Activity:
Give back, word for word, only the lines from the one containing "Software trigger and" to the end of the listing below.

== == ==

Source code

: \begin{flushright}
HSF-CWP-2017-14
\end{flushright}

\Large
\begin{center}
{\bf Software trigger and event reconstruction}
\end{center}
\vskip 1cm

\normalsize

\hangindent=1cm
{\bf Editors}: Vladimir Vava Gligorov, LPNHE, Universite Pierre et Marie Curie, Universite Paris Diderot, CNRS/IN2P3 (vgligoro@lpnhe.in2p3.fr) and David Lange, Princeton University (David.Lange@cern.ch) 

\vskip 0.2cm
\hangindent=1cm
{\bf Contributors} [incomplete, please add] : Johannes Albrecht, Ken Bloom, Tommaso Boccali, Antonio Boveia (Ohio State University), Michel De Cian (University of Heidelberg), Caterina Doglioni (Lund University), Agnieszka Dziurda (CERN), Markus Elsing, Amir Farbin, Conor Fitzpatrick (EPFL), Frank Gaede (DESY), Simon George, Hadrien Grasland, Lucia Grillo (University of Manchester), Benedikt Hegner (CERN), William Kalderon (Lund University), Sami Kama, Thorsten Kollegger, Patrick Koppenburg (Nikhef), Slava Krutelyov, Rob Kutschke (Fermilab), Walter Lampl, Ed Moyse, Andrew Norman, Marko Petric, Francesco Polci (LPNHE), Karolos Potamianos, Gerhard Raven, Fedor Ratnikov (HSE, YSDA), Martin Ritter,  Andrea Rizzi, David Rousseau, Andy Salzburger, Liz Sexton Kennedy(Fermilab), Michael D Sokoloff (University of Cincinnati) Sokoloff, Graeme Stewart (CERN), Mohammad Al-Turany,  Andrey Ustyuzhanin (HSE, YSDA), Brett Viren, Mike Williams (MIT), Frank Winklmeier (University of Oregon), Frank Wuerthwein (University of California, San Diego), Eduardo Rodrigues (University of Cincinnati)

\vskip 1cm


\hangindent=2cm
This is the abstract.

== == ==

Answer to this problem:
{\bf Software trigger and event reconstruction}
\end{center}
\vskip 1cm

\normalsize

\hangindent=1cm
{\bf Editors}: Vladimir Vava Gligorov, LPNHE, Universite Pierre et Marie Curie, Universite Paris Diderot, CNRS/IN2P3 (vgligoro@lpnhe.in2p3.fr) and David Lange, Princeton University (David.Lange@cern.ch) 

\vskip 0.2cm
\hangindent=1cm
{\bf Contributors} [incomplete, please add] : Johannes Albrecht, Ken Bloom, Tommaso Boccali, Antonio Boveia (Ohio State University), Michel De Cian (University of Heidelberg), Caterina Doglioni (Lund University), Agnieszka Dziurda (CERN), Markus Elsing, Amir Farbin, Conor Fitzpatrick (EPFL), Frank Gaede (DESY), Simon George, Hadrien Grasland, Lucia Grillo (University of Manchester), Benedikt Hegner (CERN), William Kalderon (Lund University), Sami Kama, Thorsten Kollegger, Patrick Koppenburg (Nikhef), Slava Krutelyov, Rob Kutschke (Fermilab), Walter Lampl, Ed Moyse, Andrew Norman, Marko Petric, Francesco Polci (LPNHE), Karolos Potamianos, Gerhard Raven, Fedor Ratnikov (HSE, YSDA), Martin Ritter,  Andrea Rizzi, David Rousseau, Andy Salzburger, Liz Sexton Kennedy(Fermilab), Michael D Sokoloff (University of Cincinnati) Sokoloff, Graeme Stewart (CERN), Mohammad Al-Turany,  Andrey Ustyuzhanin (HSE, YSDA), Brett Viren, Mike Williams (MIT), Frank Winklmeier (University of Oregon), Frank Wuerthwein (University of California, San Diego), Eduardo Rodrigues (University of Cincinnati)

\vskip 1cm


\hangindent=2cm
This is the abstract.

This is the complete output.